Task goal: Please copy every line below that contains the string "Wilms".

Record set section start

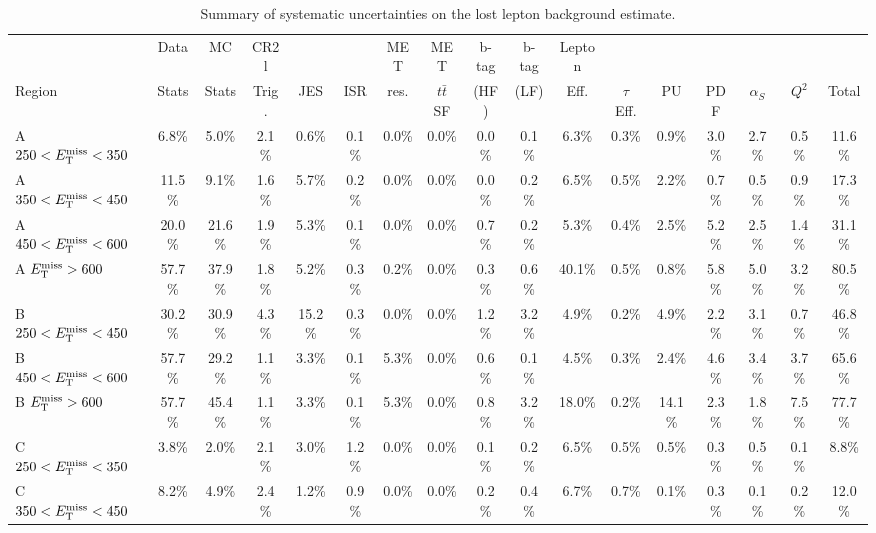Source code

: \begin{table}
\centering
\scriptsize
\caption{Summary of systematic uncertainties on the lost lepton
  background estimate.}
\label{tab:stop:lostlep:systematics}
\begin{tabular}{| l | c c | c c c c c c c c c c c c c | c |}
\hline
& Data & MC &  CR2l  &  &  & MET  & MET  & b-tag & b-tag  & Lepton  &  &  &   &   &   &   \\
Region & Stats & Stats &  Trig.  & JES  & ISR  & res.  & $t\bar{t}$ SF  & (HF) & (LF)  & Eff.  & $\tau$ Eff.  & PU  & PDF  & $\alpha_{S}$  & $Q^{2}$  & Total  \\
\hline
 A  $250<E_\text{T}^\text{miss}<350$  & 6.8\%  & 5.0\%  & 2.1\%  & 0.6\%  & 0.1\%  & 0.0\%  & 0.0\%  & 0.0\%  & 0.1\%  & 6.3\%  & 0.3\%  & 0.9\%  & 3.0\%  & 2.7\%  & 0.5\%  & 11.6\%  \\
 A  $350<E_\text{T}^\text{miss}<450$  & 11.5\%  & 9.1\%  & 1.6\%  & 5.7\%  & 0.2\%  & 0.0\%  & 0.0\%  & 0.0\%  & 0.2\%  & 6.5\%  & 0.5\%  & 2.2\%  & 0.7\%  & 0.5\%  & 0.9\%  & 17.3\%  \\
 A  $450<E_\text{T}^\text{miss}<600$  & 20.0\%  & 21.6\%  & 1.9\%  & 5.3\%  & 0.1\%  & 0.0\%  & 0.0\%  & 0.7\%  & 0.2\%  & 5.3\%  & 0.4\%  & 2.5\%  & 5.2\%  & 2.5\%  & 1.4\%  & 31.1\%  \\
 A  $E_\text{T}^\text{miss} >600$  & 57.7\%  & 37.9\%  & 1.8\%  & 5.2\%  & 0.3\%  & 0.2\%  & 0.0\%  & 0.3\%  & 0.6\%  & 40.1\%  & 0.5\%  & 0.8\%  & 5.8\%  & 5.0\%  & 3.2\%  & 80.5\%  \\
\hline
 B  $250<E_\text{T}^\text{miss}<450$  & 30.2\%  & 30.9\%  & 4.3\%  & 15.2\%  & 0.3\%  & 0.0\%  & 0.0\%  & 1.2\%  & 3.2\%  & 4.9\%  & 0.2\%  & 4.9\%  & 2.2\%  & 3.1\%  & 0.7\%  & 46.8\%  \\
 B  $450<E_\text{T}^\text{miss}<600$  & 57.7\%  & 29.2\%  & 1.1\%  & 3.3\%  & 0.1\%  & 5.3\%  & 0.0\%  & 0.6\%  & 0.1\%  & 4.5\%  & 0.3\%  & 2.4\%  & 4.6\%  & 3.4\%  & 3.7\%  & 65.6\%  \\
 B  $E_\text{T}^\text{miss} >600$  & 57.7\%  & 45.4\%  & 1.1\%  & 3.3\%  & 0.1\%  & 5.3\%  & 0.0\%  & 0.8\%  & 3.2\%  & 18.0\%  & 0.2\%  & 14.1\%  & 2.3\%  & 1.8\%  & 7.5\%  & 77.7\%  \\
\hline
 C  $250<E_\text{T}^\text{miss}<350$  & 3.8\%  & 2.0\%  & 2.1\%  & 3.0\%  & 1.2\%  & 0.0\%  & 0.0\%  & 0.1\%  & 0.2\%  & 6.5\%  & 0.5\%  & 0.5\%  & 0.3\%  & 0.5\%  & 0.1\%  & 8.8\%  \\
 C  $350<E_\text{T}^\text{miss}<450$  & 8.2\%  & 4.9\%  & 2.4\%  & 1.2\%  & 0.9\%  & 0.0\%  & 0.0\%  & 0.2\%  & 0.4\%  & 6.7\%  & 0.7\%  & 0.1\%  & 0.3\%  & 0.1\%  & 0.2\%  & 12.0\%  \\

\end{tabular}
\end{table}
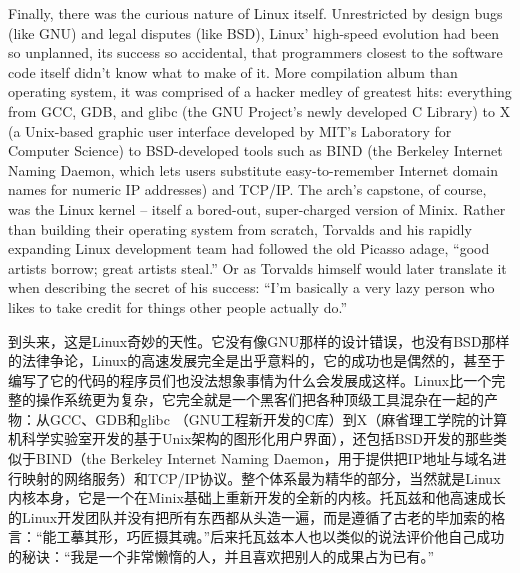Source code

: \ifdefined\eng
Finally, there was the curious nature of Linux itself. Unrestricted by design bugs (like GNU) and legal disputes (like BSD), Linux' high-speed evolution had been so unplanned, its success so accidental, that programmers closest to the software code itself didn't know what to make of it. More compilation album than operating system, it was comprised of a hacker medley of greatest hits: everything from GCC, GDB, and glibc (the GNU Project's newly developed C Library) to X (a Unix-based graphic user interface developed by MIT's Laboratory for Computer Science) to BSD-developed tools such as BIND (the Berkeley Internet Naming Daemon, which lets users substitute easy-to-remember Internet domain names for numeric IP addresses) and TCP/IP. The arch's capstone, of course, was the Linux kernel -- itself a bored-out, super-charged version of Minix. Rather than building their operating system from scratch, Torvalds and his rapidly expanding Linux development team had followed the old Picasso adage, ``good artists borrow; great artists steal.'' Or as Torvalds himself would later translate it when describing the secret of his success: ``I'm basically a very lazy person who likes to take credit for things other people actually do.''
\fi

\ifdefined\chs
到头来，这是Linux奇妙的天性。它没有像GNU那样的设计错误，也没有BSD那样的法律争论，Linux的高速发展完全是出乎意料的，它的成功也是偶然的，甚至于编写了它的代码的程序员们也没法想象事情为什么会发展成这样。Linux比一个完整的操作系统更为复杂，它完全就是一个黑客们把各种顶级工具混杂在一起的产物：从GCC、GDB和glibc （GNU工程新开发的C库）到X（麻省理工学院的计算机科学实验室开发的基于Unix架构的图形化用户界面），还包括BSD开发的那些类似于BIND（the Berkeley Internet Naming Daemon，用于提供把IP地址与域名进行映射的网络服务）和TCP/IP协议。整个体系最为精华的部分，当然就是Linux内核本身，它是一个在Minix基础上重新开发的全新的内核。托瓦兹和他高速成长的Linux开发团队并没有把所有东西都从头造一遍，而是遵循了古老的毕加索的格言：``能工摹其形，巧匠摄其魂。''后来托瓦兹本人也以类似的说法评价他自己成功的秘诀：``我是一个非常懒惰的人，并且喜欢把别人的成果占为已有。''
\fi

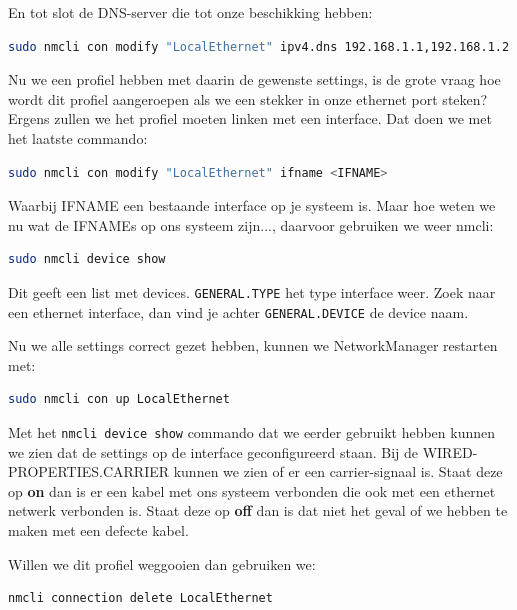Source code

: En tot slot de DNS-server die tot onze beschikking hebben:
\begin{lstlisting}[language=bash]
sudo nmcli con modify "LocalEthernet" ipv4.dns 192.168.1.1,192.168.1.2
\end{lstlisting}

Nu we een profiel hebben met daarin de gewenste settings, is de grote vraag hoe wordt dit profiel aangeroepen als we een stekker in onze ethernet port steken? Ergens zullen we het profiel moeten linken met een interface. Dat doen we met het laatste commando:
\begin{lstlisting}[language=bash]
sudo nmcli con modify "LocalEthernet" ifname <IFNAME>
\end{lstlisting}
Waarbij IFNAME een bestaande interface op je systeem is. Maar hoe weten we nu wat de IFNAMEs op ons systeem zijn..., daarvoor gebruiken we weer nmcli:
\begin{lstlisting}[language=bash]
sudo nmcli device show
\end{lstlisting}
Dit geeft een list met devices. \texttt{GENERAL.TYPE} het type interface weer. Zoek naar een ethernet interface, dan vind je achter \texttt{GENERAL.DEVICE} de device naam.

Nu we alle settings correct gezet hebben, kunnen we NetworkManager restarten met:
\begin{lstlisting}[language=bash]
sudo nmcli con up LocalEthernet
\end{lstlisting}

Met het \texttt{nmcli device show} commando dat we eerder gebruikt hebben kunnen we zien dat de settings op de interface geconfigureerd staan. Bij de WIRED-PROPERTIES.CARRIER kunnen we zien of er een carrier-signaal is. Staat deze op \textbf{on} dan is er een kabel met ons systeem verbonden die ook met een ethernet netwerk verbonden is. Staat deze op \textbf{off} dan is dat niet het geval of we hebben te maken met een defecte kabel.

Willen we dit profiel weggooien dan gebruiken we:
\begin{lstlisting}[language=bash]
nmcli connection delete LocalEthernet
\end{lstlisting}

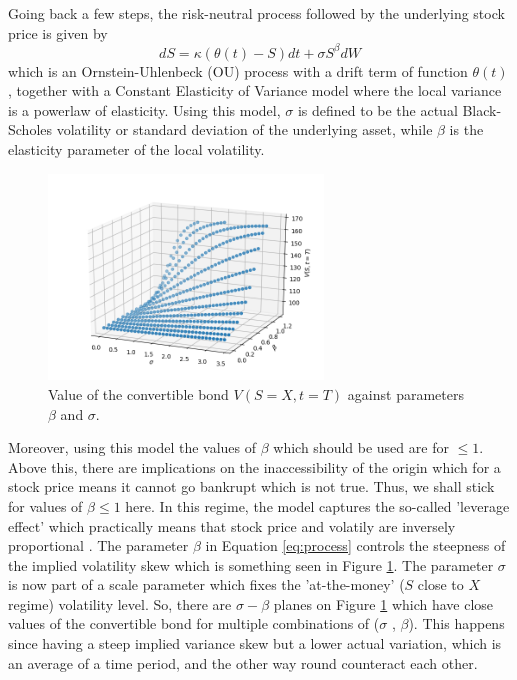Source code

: \documentclass{article}
\begin{document}
Going back a few steps, the risk-neutral process followed by the underlying stock price is given by
 \begin{equation}
  dS = \kappa ( \theta (t)-S)dt+\sigma S^{\beta}dW
  \label{eq:process}
\end{equation}
which is an Ornstein-Uhlenbeck (OU) process \cite{thierfelder2015trending} with a drift term of function $\theta(t)$ , together with a Constant Elasticity of Variance \cite{cev} model where the local variance is a powerlaw of elasticity.
Using this model, $\sigma$ is defined to be the actual Black-Scholes volatility or standard deviation of the underlying asset, while $\beta$ is the elasticity parameter of the local volatility.
\begin{figure}[!bh]
\includegraphics[width=0.65\textwidth,center]{../images/3d_european_varying_s_varying_sigma_varying_beta.png}
\caption{Value of the convertible bond $V(S=X,t=T)$ against parameters $\beta$ and $\sigma$.}
\label{fig:3d_relationship}
\end{figure}
Moreover, using this model the values of $\beta$ which should be used are for $\leq1$.
Above this, there are implications on the inaccessibility of the origin which for a stock price means it cannot go bankrupt which is not true.
Thus, we shall stick for values of $\beta\leq1$ here.
In this regime, the model captures the so-called 'leverage effect' which practically means that stock price and volatily are inversely proportional \cite{chan}.
The parameter $\beta$ in Equation \ref{eq:process} controls the steepness of the implied volatility skew which is something seen in Figure \ref{fig:3d_relationship}.
The parameter $\sigma$ is now part of a scale parameter which fixes the 'at-the-money' ($S$ close to $X$ regime) volatility level.
So, there are $\sigma-\beta$ planes on Figure \ref{fig:3d_relationship} which have close values of the convertible bond for multiple combinations of ($\sigma$ , $\beta$).
This happens since having a steep implied variance skew but a lower actual variation, which is an average of a time period, and the other way round counteract each other.
\end{document}
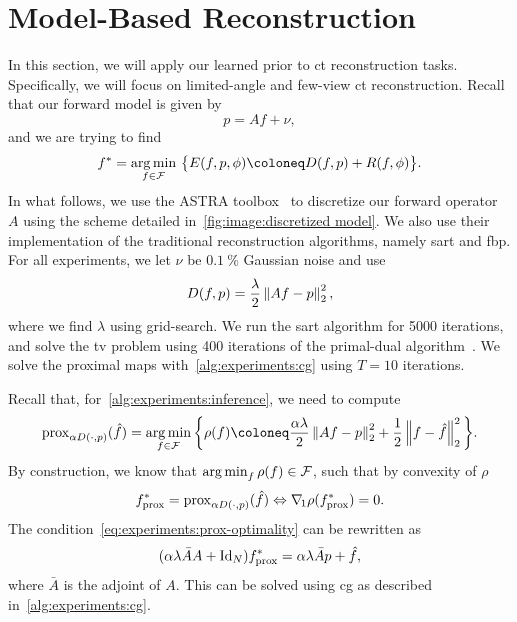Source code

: \documentclass[../ml-ct.tex]{subfiles}
\begin{document}
\section{Model-Based Reconstruction}
In this section, we will apply our learned prior to \gls{ct} reconstruction tasks.
Specifically, we will focus on limited-angle and few-view \gls{ct} reconstruction.
Recall that our forward model is given by
\begin{equation}
	p = Af + \nu,%
\end{equation}
and we are trying to find 
\begin{equation}
	\optimal{f}{} = \argmin_{f \in \set{F}}\ \bigl\{ E(f, p, \params) \coloneq D(f, p) + R(f, \params) \bigr\}.
\end{equation}
In what follows, we use the ASTRA toolbox~\cite{vanaarle_astra_2016,vanaarle_astra_2015} to discretize our forward operator \( A \) using the scheme detailed in~\cref{fig:image:discretized model}.
We also use their implementation of the traditional reconstruction algorithms, namely \gls{sart} and \gls{fbp}.
For all experiments, we let \( \nu \) be \( \SI{0.1}{\percent} \) Gaussian noise and use 
\begin{equation}
	D(f, p) = \frac{\lambda}{2} \left\lVert Af - p\right\rVert_2^2,
\end{equation}
where we find \( \lambda \) using grid-search.
We run the \gls{sart} algorithm for \num{5000} iterations, and solve the \gls{tv} problem using \num{400} iterations of the primal-dual algorithm~\cite{chambolle_primal_2010}.
We solve the proximal maps with~\cref{alg:experiments:cg} using \( T = 10 \) iterations.

Recall that, for~\cref{alg:experiments:inference}, we need to compute
\begin{equation}
	\operatorname{prox}_{\alpha D(\cdot, p)} (\hat{f}) = \argmin_{f\in\set{F}} \bigg\{ \rho(f) \coloneq \frac{\alpha\lambda}{2} \norm{Af - p}_2^2 + \frac{1}{2} \norm{f - \hat{f}}_2^2 \bigg\}.
\end{equation}
By construction, we know that \( \operatorname*{arg\,min}_f \rho(f) \in \mathcal{F} \), such that by convexity of \( \rho \)
\begin{equation}
	\optimal{f}{prox} = \operatorname{prox}_{\alpha D(\cdot, p)} (\hat{f}) \Leftrightarrow \grad{1}\rho(\optimal{f}{prox}) = 0.%
	\label{eq:experiments:prox-optimality}
\end{equation}
The condition~\cref{eq:experiments:prox-optimality} can be rewritten as
\begin{equation}
	(\alpha\lambda \bar{A}A+\mathrm{Id}_{N})f^*_{\text{prox}} = \alpha\lambda \bar{A} p + \hat{f},
\end{equation}
where \( \bar{A} \) is the adjoint of \( A \).
This can be solved using \gls{cg} as described in~\cref{alg:experiments:cg}.
\end{document}
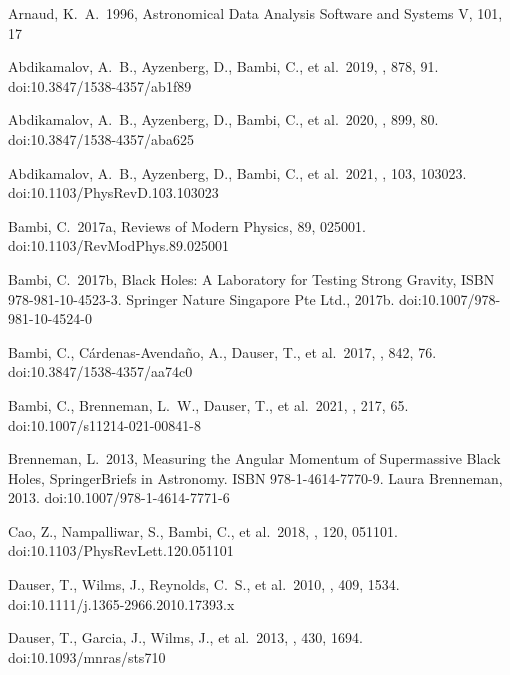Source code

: \documentclass[twocolumn]{emulateapj}
\begin{document}





\begin{thebibliography}{99}

 Arnaud, K.~A.\ 1996, Astronomical Data Analysis Software and Systems V, 101, 17

 Abdikamalov, A.~B., Ayzenberg, D., Bambi, C., et al.\ 2019, \apj, 878, 91. doi:10.3847/1538-4357/ab1f89

 Abdikamalov, A.~B., Ayzenberg, D., Bambi, C., et al.\ 2020, \apj, 899, 80. doi:10.3847/1538-4357/aba625

 Abdikamalov, A.~B., Ayzenberg, D., Bambi, C., et al.\ 2021, \prd, 103, 103023. doi:10.1103/PhysRevD.103.103023

 Bambi, C.\ 2017a, Reviews of Modern Physics, 89, 025001. doi:10.1103/RevModPhys.89.025001

 Bambi, C.\ 2017b, Black Holes: A Laboratory for Testing Strong Gravity, ISBN 978-981-10-4523-3. Springer Nature Singapore Pte Ltd., 2017b. doi:10.1007/978-981-10-4524-0

 Bambi, C., C{\'a}rdenas-Avenda{\~n}o, A., Dauser, T., et al.\ 2017, \apj, 842, 76. doi:10.3847/1538-4357/aa74c0

 Bambi, C., Brenneman, L.~W., Dauser, T., et al.\ 2021, \ssr, 217, 65. doi:10.1007/s11214-021-00841-8

 Brenneman, L.\ 2013, Measuring the Angular Momentum of Supermassive Black Holes, SpringerBriefs in Astronomy. ISBN 978-1-4614-7770-9. Laura Brenneman, 2013. doi:10.1007/978-1-4614-7771-6

 Cao, Z., Nampalliwar, S., Bambi, C., et al.\ 2018, \prl, 120, 051101. doi:10.1103/PhysRevLett.120.051101

 Dauser, T., Wilms, J., Reynolds, C.~S., et al.\ 2010, \mnras, 409, 1534. doi:10.1111/j.1365-2966.2010.17393.x

 Dauser, T., Garcia, J., Wilms, J., et al.\ 2013, \mnras, 430, 1694. doi:10.1093/mnras/sts710


\end{thebibliography}
\end{document}
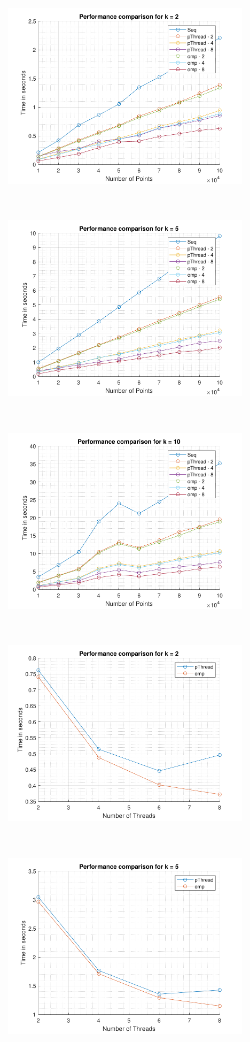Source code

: \documentclass[letter, 11pt, margin=1in]{article}
\begin{document}
\begin{figure}[H]
    \centering
    \includegraphics[width=6.2cm,height=5.5cm]{k2}
    \includegraphics[width=6.2cm,height=5.5cm]{k5}
    \includegraphics[width=6.2cm,height=5.5cm]{k10}\\
    \includegraphics[width=6.2cm,height=5.5cm]{tk2}
    \includegraphics[width=6.2cm,height=5.5cm]{tk5}

\end{figure}
\end{document}
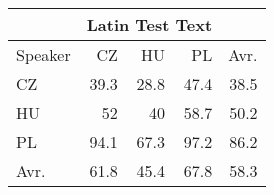 \begin{tabular}{l|rrr|r}
\hline
 & \multicolumn{3}{c}{Latin Test Text} & \\
\hline
 Speaker   &   CZ &   HU &   PL &   Avr. \\
\hline
 CZ        & 39.3 & 28.8 & 47.4 &   38.5 \\
 HU        & 52   & 40   & 58.7 &   50.2 \\
 PL        & 94.1 & 67.3 & 97.2 &   86.2 \\
\hline
 Avr.     & 61.8 & 45.4 & 67.8 &   58.3 \\
\hline
\end{tabular}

Record set section end

Written reply:
 Dauser, T., Wilms, J., Reynolds, C.~S., et al.\ 2010, \mnras, 409, 1534. doi:10.1111/j.1365-2966.2010.17393.x
 Dauser, T., Garcia, J., Wilms, J., et al.\ 2013, \mnras, 430, 1694. doi:10.1093/mnras/sts710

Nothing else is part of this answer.